…Strength, inner strength, comes from receiving love as much as it comes from giving it. I think apart from the idea that I am a sinner and God forgives me, this is the greatest lesson I have ever learned. When you get it, it changes you. My friend Julie from Seattle told me that the main prayer she prays for her husband is that he will be able to receive love. And this is the prayer I pray for all my friends because it is the key to happiness. God’s love will never change us if we don’t accept it.
–Donald Miller
Many of us like to give but have a hard time receiving. We like being known as givers but haven’t learned to graciously accept. It takes humility to graciously receive. I pray that God will help me learn to receive love from Him and from others.
“God did not abolish the fact of evil: He transformed it,” wrote Dorothy Sayers. “He did not stop the crucifixion; He rose from the dead.” The hero bore all consequences, yet somehow triumphed.
–Philip Yancey
True then are these two sayings: Good works do not make a good man, but a good man does good works. Bad works do not make a bad man, but a bad man does bad works. Thus it is always necessary that the substance or person should be good before any good works can be done, and that good works should follow and proceed from a good person.
–Martin Luther
What kind of person am I?
What kind of person are you?
Many of us often wonder: “How in the world has this world gotten in such a mess?”
We might also ask: “How in the world has my family gotten into such a mess?”
And even more personally, at some point we will probably all ask: “How has my personal life gotten into such a mess?” I like the way J. I. Packer asks it: “How on earth have people got into such a muddle?”
His answer?
One is that people have gotten into the practice of following private religious hunches rather than learning of God from his own Word; we have to try to help them unlearn the pride and, in some cases, the misconceptions about Scripture which gave rise to this attitude and to base their convictions henceforth not on what they feel but on what the Bible says.
A second answer is that modern people think of all religions as equal and equivalent—they draw their ideas about God from pagan as well as Christian sources; we have to try to show people the uniqueness and finality of the Lord Jesus Christ, God’s last word to man.

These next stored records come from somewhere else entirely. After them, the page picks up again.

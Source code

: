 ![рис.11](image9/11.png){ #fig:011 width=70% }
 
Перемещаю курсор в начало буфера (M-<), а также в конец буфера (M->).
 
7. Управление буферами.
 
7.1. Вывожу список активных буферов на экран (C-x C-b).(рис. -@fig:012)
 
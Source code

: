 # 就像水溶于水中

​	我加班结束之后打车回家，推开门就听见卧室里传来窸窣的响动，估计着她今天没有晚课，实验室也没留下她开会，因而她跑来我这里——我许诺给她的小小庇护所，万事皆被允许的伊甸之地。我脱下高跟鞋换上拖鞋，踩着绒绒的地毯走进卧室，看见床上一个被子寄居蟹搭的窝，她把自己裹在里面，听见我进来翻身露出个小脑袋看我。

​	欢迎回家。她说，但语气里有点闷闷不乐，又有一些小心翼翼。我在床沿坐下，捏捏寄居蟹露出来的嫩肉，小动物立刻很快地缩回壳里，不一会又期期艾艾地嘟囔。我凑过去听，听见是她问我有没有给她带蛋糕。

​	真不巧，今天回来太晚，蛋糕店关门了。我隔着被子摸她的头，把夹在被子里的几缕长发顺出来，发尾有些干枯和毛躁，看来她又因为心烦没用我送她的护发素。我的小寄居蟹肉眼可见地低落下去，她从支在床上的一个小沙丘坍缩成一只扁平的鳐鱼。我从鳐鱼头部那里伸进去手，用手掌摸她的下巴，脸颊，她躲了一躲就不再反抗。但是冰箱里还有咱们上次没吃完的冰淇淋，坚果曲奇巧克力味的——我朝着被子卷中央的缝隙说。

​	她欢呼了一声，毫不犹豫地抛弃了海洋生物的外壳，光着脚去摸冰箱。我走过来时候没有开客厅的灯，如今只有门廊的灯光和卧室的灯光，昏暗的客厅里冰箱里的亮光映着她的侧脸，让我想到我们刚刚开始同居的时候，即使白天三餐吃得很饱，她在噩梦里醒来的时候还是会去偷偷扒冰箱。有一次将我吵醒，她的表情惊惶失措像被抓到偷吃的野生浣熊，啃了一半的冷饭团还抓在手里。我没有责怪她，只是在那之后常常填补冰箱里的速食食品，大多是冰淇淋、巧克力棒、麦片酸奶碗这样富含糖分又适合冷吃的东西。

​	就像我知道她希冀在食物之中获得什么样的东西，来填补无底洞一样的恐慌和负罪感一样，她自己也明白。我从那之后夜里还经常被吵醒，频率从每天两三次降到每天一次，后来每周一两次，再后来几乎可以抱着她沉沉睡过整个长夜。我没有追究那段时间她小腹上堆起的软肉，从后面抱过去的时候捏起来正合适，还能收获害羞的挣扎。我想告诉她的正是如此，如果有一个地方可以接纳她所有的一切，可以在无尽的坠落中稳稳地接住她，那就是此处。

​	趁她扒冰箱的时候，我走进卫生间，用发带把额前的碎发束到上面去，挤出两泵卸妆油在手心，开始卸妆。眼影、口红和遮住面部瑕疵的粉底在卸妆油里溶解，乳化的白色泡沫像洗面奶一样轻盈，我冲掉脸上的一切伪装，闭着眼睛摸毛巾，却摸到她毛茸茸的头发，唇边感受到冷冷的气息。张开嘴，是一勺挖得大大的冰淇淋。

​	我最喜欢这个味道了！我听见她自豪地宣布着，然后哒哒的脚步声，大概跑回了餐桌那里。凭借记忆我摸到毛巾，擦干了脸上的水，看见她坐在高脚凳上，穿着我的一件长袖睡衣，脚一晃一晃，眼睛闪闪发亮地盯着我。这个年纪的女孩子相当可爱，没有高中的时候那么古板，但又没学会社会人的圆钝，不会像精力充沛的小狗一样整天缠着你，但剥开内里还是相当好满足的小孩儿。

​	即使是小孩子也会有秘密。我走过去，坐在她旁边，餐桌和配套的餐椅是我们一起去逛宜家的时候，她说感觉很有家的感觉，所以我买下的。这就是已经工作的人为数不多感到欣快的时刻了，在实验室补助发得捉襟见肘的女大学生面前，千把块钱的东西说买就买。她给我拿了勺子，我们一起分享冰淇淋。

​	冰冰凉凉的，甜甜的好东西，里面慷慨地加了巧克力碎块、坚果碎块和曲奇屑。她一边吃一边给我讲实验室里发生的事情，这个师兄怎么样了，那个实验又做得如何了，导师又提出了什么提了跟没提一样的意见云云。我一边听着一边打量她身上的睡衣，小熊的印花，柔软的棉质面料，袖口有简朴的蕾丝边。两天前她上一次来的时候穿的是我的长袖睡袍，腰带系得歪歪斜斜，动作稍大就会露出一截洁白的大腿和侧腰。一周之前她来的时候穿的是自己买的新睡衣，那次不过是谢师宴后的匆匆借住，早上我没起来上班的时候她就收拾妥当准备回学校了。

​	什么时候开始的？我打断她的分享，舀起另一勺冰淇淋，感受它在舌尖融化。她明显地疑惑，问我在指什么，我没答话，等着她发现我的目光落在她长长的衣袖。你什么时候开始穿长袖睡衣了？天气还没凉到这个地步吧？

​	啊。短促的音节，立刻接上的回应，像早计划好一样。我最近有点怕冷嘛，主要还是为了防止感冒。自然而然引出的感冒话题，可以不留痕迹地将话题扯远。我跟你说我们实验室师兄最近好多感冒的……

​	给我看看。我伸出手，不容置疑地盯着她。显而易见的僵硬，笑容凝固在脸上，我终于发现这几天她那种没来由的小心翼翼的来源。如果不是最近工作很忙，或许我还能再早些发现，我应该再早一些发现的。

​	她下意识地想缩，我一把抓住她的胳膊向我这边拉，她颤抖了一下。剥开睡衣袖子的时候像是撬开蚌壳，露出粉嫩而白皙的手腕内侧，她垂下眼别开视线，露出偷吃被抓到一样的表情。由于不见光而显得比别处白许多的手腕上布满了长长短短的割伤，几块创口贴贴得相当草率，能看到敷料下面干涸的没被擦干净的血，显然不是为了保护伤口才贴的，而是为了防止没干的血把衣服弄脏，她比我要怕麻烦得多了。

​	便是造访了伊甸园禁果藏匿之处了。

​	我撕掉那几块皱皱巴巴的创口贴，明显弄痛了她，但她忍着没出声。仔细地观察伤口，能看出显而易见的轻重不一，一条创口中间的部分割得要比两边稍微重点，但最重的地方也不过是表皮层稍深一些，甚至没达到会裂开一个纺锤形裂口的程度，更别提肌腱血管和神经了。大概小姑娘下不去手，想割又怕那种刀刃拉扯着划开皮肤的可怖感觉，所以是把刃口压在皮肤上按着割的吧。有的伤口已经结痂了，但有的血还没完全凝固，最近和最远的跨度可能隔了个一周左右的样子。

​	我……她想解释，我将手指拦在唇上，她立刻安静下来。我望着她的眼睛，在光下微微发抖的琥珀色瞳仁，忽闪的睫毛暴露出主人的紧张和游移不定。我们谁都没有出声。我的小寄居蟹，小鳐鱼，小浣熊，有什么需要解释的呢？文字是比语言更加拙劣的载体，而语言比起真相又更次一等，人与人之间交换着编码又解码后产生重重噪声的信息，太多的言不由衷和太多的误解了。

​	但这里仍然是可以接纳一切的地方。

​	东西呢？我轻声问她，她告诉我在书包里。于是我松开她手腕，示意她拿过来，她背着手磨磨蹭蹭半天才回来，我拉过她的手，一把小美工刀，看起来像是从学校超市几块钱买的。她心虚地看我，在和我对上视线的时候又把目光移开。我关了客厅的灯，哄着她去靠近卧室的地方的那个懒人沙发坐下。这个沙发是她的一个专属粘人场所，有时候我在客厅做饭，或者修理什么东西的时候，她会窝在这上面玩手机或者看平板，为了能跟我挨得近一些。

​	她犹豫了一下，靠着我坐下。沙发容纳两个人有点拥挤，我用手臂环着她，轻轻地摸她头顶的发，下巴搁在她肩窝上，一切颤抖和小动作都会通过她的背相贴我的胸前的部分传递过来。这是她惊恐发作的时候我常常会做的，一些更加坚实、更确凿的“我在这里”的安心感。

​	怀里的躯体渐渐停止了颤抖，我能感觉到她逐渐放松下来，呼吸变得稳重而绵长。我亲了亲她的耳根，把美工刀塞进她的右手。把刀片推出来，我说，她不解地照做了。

A third answer is that people have ceased to recognize the reality of their own sinfulness, which imparts a degree of perversity and enmity against God to all that they think and do; it is our task to try to introduce people to this fact about themselves and so make them self-distrustful and open to correction by the word of Christ.
Do you see yourself holding to any of these misconceptions? Have you ever found yourself in a muddle?
Too often we want to “feel” that God should be a certain way, when the Bible presents Him in another light. Too often we want to think that there are many ways to God, when the Bible is clear that Jesus is the only Way. And too often we want to think that we are good enough on our own, when the Bible tells us that our righteousness is worthless in God’s eyes and that we must take the righteousness of Jesus to be made holy.
To get out of our mess… our muddle… we have to decide to “grow up” and look at things from God’s perspective, instead of demanding that things always be our way.
(Quotes in today’s post are from Knowing God by J. I. Packer)
Remember the story where we encounter obscurity as a young boy brings Jesus two fish and five loaves of bread to help feed the group of more than 5000 people:
…in none of the Gospels are We even given his name, and he is never mentioned again. Have you ever been asked in one of those small group ice-breaker questions, “What Bible story character would you like to be?” Would this be yours? Would you want to be “the young boy”? Would you be Willing to remain nameless, offering up your meager portion to your Savior, with no promise of return or guarantee of notoriety, but in complete obedience allow God to work His magic through your small “lunch”? That’s what embracing obscurity is all about: Being content with being “relatively unknown” so that Christ can he made more known. Temporarily going hungry, so that many more may be filled.
–Anonymous, in Embracing Obscurity
Ugh. My pride.
I don’t know about you, but my pride resists wanting to pick “the young boy” as the Bible character I’d want to be. The unknown, nameless one who offers all he has so that Jesus can be made more known…I mean I’m all for Jesus to be made more known through what I provide, BUT can’t I also be made more known in the process as well? That’s more along the lines of what I usually want. To get the pat on the back and be made known. I need God to keep helping me become a person of true humility this year.